統制環境の整備において、経営トップのコミットメントは他のどの要素よりも重要な基盤となります。

まとめ

J-SOX(内部統制報告制度)は、上場企業における財務報告の信頼性を確保するための重要な制度です。2008年の導入以来、企業のガバナンス向上に大きな役割を果たしてきましたが、2024年の制度改正により、より実効性の高い内部統制体制の構築が求められています。

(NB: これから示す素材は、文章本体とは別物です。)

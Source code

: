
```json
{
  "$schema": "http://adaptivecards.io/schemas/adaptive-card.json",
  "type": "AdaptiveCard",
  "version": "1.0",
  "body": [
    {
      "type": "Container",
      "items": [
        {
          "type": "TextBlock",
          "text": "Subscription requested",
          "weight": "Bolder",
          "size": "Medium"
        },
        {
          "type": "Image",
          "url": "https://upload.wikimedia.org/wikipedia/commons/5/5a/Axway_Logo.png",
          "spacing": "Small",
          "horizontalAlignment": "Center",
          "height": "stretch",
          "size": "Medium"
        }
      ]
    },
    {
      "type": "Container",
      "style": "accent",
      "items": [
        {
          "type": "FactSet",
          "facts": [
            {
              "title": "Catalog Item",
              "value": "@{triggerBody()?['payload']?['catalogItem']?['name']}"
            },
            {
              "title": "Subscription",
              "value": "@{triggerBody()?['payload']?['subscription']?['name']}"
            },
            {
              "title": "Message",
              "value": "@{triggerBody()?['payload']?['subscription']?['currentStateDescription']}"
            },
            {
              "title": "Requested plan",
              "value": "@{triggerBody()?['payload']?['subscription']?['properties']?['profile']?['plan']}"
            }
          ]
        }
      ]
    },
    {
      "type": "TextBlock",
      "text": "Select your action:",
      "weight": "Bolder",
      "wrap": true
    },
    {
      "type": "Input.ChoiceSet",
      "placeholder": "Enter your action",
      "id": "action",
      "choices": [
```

今回の改正の最重要ポイントは、従来の「売上高の3分の2」といった機械的基準からの脱却と、質的リスクを重視したリスクベース・アプローチの導入です。企業は、M&Aで加わった子会社や海外拠点、キーパーソンが退職した部門など、金額規模は小さくても質的リスクが高い拠点を適切に評価範囲に含め、その判断根拠を投資家に説明する責任を負います。

また、不正リスクの体系的な評価と対策も強化されており、「不正のトライアングル」の観点から自社のリスクを洗い出し、実効性のある統制活動を構築することが求められます。

制度への適切な対応のためには、内部統制の4つの目的と6つの基本的要素を理解し、評価範囲の決定から3点セットの作成、内部統制報告書の作成まで、一連のプロセスを体系的に実施することが重要です。特に重要なのは、監査法人との早期コミュニケーション、十分なリソース確保、そして経営層を巻き込んだ全社的な取り組み体制の構築です。

J-SOXへの取り組みは、単なる制度対応にとどまらず、企業の持続的成長と社会的信頼の確保に向けた重要な投資として位置づけることができます。今回の改訂を機に、形式的な対応から脱却し、真に不正を防ぎ、企業価値を高める内部統制体制を構築することで、ステークホルダーからの信頼獲得と持続的な企業成長を実現することが可能となります。